Выбрать главу

Так и случилось: несколько ораторов говорили об ошибках бывшего председателя Совнаркома. Это считалось хорошим тоном. Но слово ему дали — и это по тем временам означало, что определенное доверие Сталин к нему еще испытывал. На трибуну поднялся постаревший человек, непохожий на свои портреты «премьерских» времен. За четыре года он сник, поистрепался. И речь произнес скомканную, несколько нервную, в основном покаянную. На первый взгляд — искреннюю, если политик такого ранга вообще может позволить себе искренность.

Он признавал свои ошибки, включая борьбу против «развернутого социалистического наступления», в правильности которого Алексей Иванович-де убедился в последние годы. На съезде Рыков поведал, что «правый уклон был рупором собственнических, кулацких слоев населения», и заверил делегатов, что «правая оппозиция, в которой я принимал участие, разбита вдребезги, разбита до конца». Но, между прочим, не без гордости упомянул, что после смерти Ленина он, Рыков, вместе со Сталиным выступал за строительство социализма в одной стране. Правда, при этом Алексей Иванович признавал безусловный приоритет товарища Сталина. Делегаты приняли его враждебно, большинству из них он представлялся человеком из прошлого, а с такими расправлялись без жалости. Даже похвалы по адресу товарища Сталина воспринимались кисло, с недоверием. Его подгоняли: мол, налицо превышение регламента. Выслушав покаянные слова, выкрикивали: «Знаем мы тебя!» Яков Петерс (бывший чекист, в будущем — расстрелянный и реабилитированный, в настоящем — член Комиссии партийного контроля), перебивая оратора, строго заметил: «Час говорил и ничего не сказал». Его демонстративно унижали — и Рыков, по всей видимости, уже привык к такому обращению. Выдерживал его стоически, в надежде все-таки выслужить прощение. Есть, правда, и другое объяснение рыковского красноречия и делегатского недоверия: он откровенно притворялся — и это было видно. Говорил без азарта, произносил громкие слова раскаяния вяло. И вообще выглядел на съезде тускло. Так ли это было — ответа нет. На посту наркома Рыков вполне соответствовал веяниям того времени и никакой оппозиционности не выказывал. Словом, возможны оба варианта. По крайней мере, коллеги его едва не зашикали, но бывший предсовмина все-таки не сбился и завершил речь по заранее намеченному плану — самыми громкими похвалами Сталину: «Я, не кривя душой, хочу закончить свою речь утверждением, что только под руководством нашего и всего мирового пролетариата вождя товарища Сталина, только под руководством нашего Центрального комитета партия может идти вперед, партия пойдет вперед и обеспечит к следующему съезду успехи гораздо большие, чем даже те, которые мы имеем к XVII съезду партии.

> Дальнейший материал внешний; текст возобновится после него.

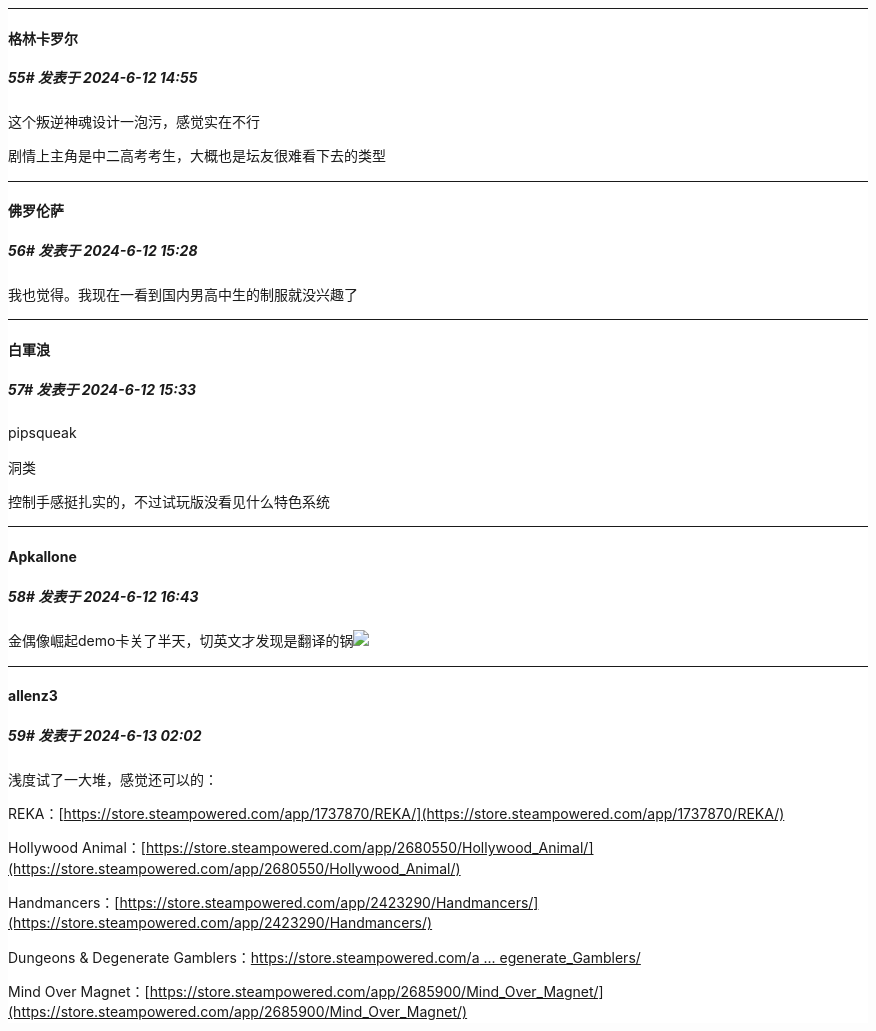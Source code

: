 
*****

####  格林卡罗尔  
##### 55#       发表于 2024-6-12 14:55

这个叛逆神魂设计一泡污，感觉实在不行

剧情上主角是中二高考考生，大概也是坛友很难看下去的类型


*****

####  佛罗伦萨  
##### 56#       发表于 2024-6-12 15:28

我也觉得。我现在一看到国内男高中生的制服就没兴趣了

*****

####  白軍浪  
##### 57#       发表于 2024-6-12 15:33

pipsqueak

洞类

控制手感挺扎实的，不过试玩版没看见什么特色系统


*****

####  Apkallone  
##### 58#       发表于 2024-6-12 16:43

金偶像崛起demo卡关了半天，切英文才发现是翻译的锅<img src="https://static.saraba1st.com/image/smiley/face2017/126.png" referrerpolicy="no-referrer">


*****

####  allenz3  
##### 59#       发表于 2024-6-13 02:02

浅度试了一大堆，感觉还可以的：

REKA：[https://store.steampowered.com/app/1737870/REKA/](https://store.steampowered.com/app/1737870/REKA/)

Hollywood Animal：[https://store.steampowered.com/app/2680550/Hollywood_Animal/](https://store.steampowered.com/app/2680550/Hollywood_Animal/)

Handmancers：[https://store.steampowered.com/app/2423290/Handmancers/](https://store.steampowered.com/app/2423290/Handmancers/)

Dungeons &amp; Degenerate Gamblers：[https://store.steampowered.com/a ... egenerate_Gamblers/](https://store.steampowered.com/app/2400510/Dungeons__Degenerate_Gamblers/)

Mind Over Magnet：[https://store.steampowered.com/app/2685900/Mind_Over_Magnet/](https://store.steampowered.com/app/2685900/Mind_Over_Magnet/)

Я заканчиваю свою речь заявлением о том, что урок, который мне был дан, который я продумал до конца за эти годы, вполне достаточен для того, чтобы партия твердо была уверена, что я вместе с ней, вместе с рабочим классом, под руководством нашего Центрального комитета и его великого вождя товарища Сталина буду работать на дело пролетарской революции»[169].

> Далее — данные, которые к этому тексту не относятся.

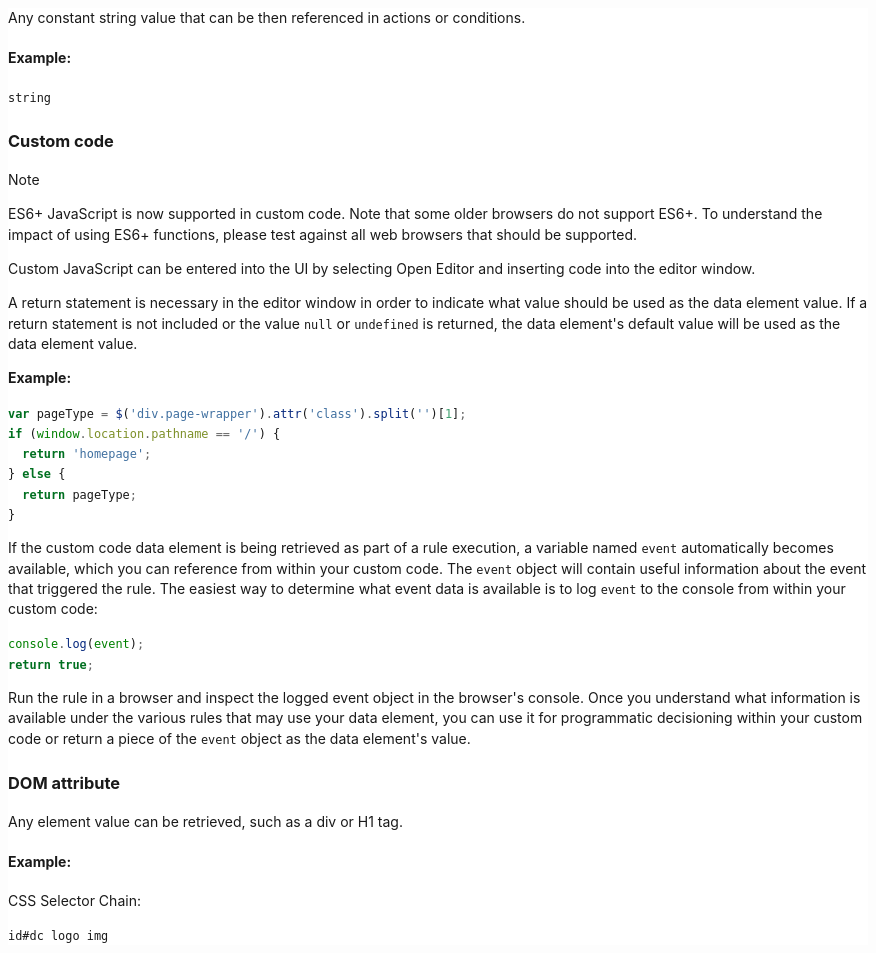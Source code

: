 Any constant string value that can be then referenced in actions or conditions.

#### Example:

`string`

### Custom code

>[!NOTE]
>
>ES6+ JavaScript is now supported in custom code. Note that some older browsers do not support ES6+. To understand the impact of using ES6+ functions, please test against all web browsers that should be supported.

Custom JavaScript can be entered into the UI by selecting  Open Editor and inserting code into the editor window.

A return statement is necessary in the editor window in order to indicate what value should be used as the data element value. If a return statement is not included or the value `null` or `undefined` is returned, the data element's default value will be used as the data element value.

**Example:**

```javascript
var pageType = $('div.page-wrapper').attr('class').split('')[1];
if (window.location.pathname == '/') {
  return 'homepage';
} else {
  return pageType;
}
```

If the custom code data element is being retrieved as part of a rule execution, a variable named `event` automatically becomes available, which you can reference from within your custom code. The `event` object will contain useful information about the event that triggered the rule. The easiest way to determine what event data is available is to log `event` to the console from within your custom code:

```javascript
console.log(event);
return true;
```

Run the rule in a browser and inspect the logged event object in the browser's console. Once you understand what information is available under the various rules that may use your data element, you can use it for programmatic decisioning within your custom code or return a piece of the `event` object as the data element's value.

### DOM attribute

Any element value can be retrieved, such as a div or H1 tag.

#### Example:

CSS Selector Chain:

`id#dc logo img`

В стенограмме после этих слов сказано только, что был объявлен перерыв. Об аплодисментах (характерная деталь!) — ни слова. Он был одним из самых уязвимых делегатов съезда — и Рыкову не удалось убедить товарищей в своем полном отказе от прежних убеждений. Политика наказывает за слабину. Характерно, что он ни слова не сказал о своей работе в Наркомате связи, хотя там было о чем рапортовать. И все-таки кандидатом в члены ЦК Рыкова избрали — и после того приема, который устроили ему делегаты съезда победителей, это можно было считать подарком судьбы. Несмотря на критику, и портфель наркома он сохранил. Хотя репутация человека, который недооценивал возможности социализма, недооценивал партию, осталась с ним навсегда.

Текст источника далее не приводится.